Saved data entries
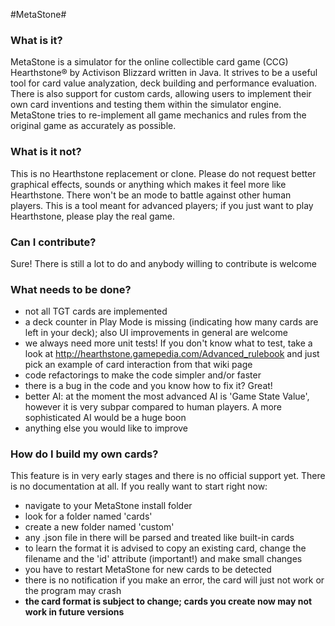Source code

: #MetaStone#

### What is it? ###
MetaStone is a simulator for the online collectible card game (CCG) Hearthstone&reg; by Activison Blizzard written in Java. It strives to be a useful tool for card value analyzation, deck building and performance evaluation. There is also support for custom cards, allowing users to implement their own card inventions and testing them within the simulator engine. MetaStone tries to re-implement all game mechanics and rules from the original game as accurately as possible. 

### What is it not? ###
This is no Hearthstone replacement or clone. Please do not request better graphical effects, sounds or anything which makes it feel more like Hearthstone. There won't be an mode to battle against other human players. This is a tool meant for advanced players; if you just want to play Hearthstone, please play the real game.

### Can I contribute? ###
Sure! There is still a lot to do and anybody willing to contribute is welcome

### What needs to be done? ###
- not all TGT cards are implemented
- a deck counter in Play Mode is missing (indicating how many cards are left in your deck); also UI improvements in general are welcome
- we always need more unit tests! If you don't know what to test, take a look at http://hearthstone.gamepedia.com/Advanced_rulebook and just pick an example of card interaction from that wiki page
- code refactorings to make the code simpler and/or faster
- there is a bug in the code and you know how to fix it? Great!
- better AI: at the moment the most advanced AI is 'Game State Value', however it is very subpar compared to human players. A more sophisticated AI would be a huge boon
- anything else you would like to improve

### How do I build my own cards? ###
This feature is in very early stages and there is no official support yet. There is no documentation at all. If you really want to start right now:
- navigate to your MetaStone install folder
- look for a folder named 'cards'
- create a new folder named 'custom'
- any .json file in there will be parsed and treated like built-in cards
- to learn the format it is advised to copy an existing card, change the filename and the 'id' attribute (important!) and make small changes
- you have to restart MetaStone for new cards to be detected
- there is no notification if you make an error, the card will just not work or the program may crash
- **the card format is subject to change; cards you create now may not work in future versions**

-- ACTION ITEM --
What lines in the entries above include the string "your"? Return each one.

-- WRITTEN SOLUTION --
- a deck counter in Play Mode is missing (indicating how many cards are left in your deck); also UI improvements in general are welcome
- navigate to your MetaStone install folder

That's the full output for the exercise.